━━ RECORDS FOR THIS EXERCISE
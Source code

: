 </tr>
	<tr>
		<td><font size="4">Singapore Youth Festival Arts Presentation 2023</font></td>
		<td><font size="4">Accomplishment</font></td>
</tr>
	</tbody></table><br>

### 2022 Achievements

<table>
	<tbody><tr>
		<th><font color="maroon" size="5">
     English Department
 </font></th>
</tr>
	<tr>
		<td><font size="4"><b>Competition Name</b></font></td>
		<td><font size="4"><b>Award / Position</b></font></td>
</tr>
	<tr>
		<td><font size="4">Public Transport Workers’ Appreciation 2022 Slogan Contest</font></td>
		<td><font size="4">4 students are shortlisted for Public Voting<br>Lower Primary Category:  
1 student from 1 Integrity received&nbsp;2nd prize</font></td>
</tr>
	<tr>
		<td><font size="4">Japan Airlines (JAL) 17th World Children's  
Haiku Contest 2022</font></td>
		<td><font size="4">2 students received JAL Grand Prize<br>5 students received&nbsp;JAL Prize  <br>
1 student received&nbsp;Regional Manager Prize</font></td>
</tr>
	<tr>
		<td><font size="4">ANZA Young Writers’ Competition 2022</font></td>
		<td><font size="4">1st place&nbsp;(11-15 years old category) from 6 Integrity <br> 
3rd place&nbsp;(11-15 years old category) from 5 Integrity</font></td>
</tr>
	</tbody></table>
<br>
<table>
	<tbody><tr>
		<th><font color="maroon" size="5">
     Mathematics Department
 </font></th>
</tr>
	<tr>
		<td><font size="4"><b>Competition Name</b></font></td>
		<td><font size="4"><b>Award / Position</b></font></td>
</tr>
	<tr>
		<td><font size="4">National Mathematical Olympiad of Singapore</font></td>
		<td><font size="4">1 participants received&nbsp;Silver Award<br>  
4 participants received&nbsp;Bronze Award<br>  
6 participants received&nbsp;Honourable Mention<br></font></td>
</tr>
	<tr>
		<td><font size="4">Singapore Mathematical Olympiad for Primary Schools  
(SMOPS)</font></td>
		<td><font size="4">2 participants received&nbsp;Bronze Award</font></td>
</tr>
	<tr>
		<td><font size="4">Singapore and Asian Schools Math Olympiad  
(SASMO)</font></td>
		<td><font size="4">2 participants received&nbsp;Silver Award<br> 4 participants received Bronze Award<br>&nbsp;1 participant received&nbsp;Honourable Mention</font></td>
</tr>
━━━━
Which lines of the data contain the string "from"? Copy each one.

## ANSWER TO THIS EXERCISE
1 student from 1 Integrity received&nbsp;2nd prize</font></td>
		<td><font size="4">1st place&nbsp;(11-15 years old category) from 6 Integrity <br> 
3rd place&nbsp;(11-15 years old category) from 5 Integrity</font></td>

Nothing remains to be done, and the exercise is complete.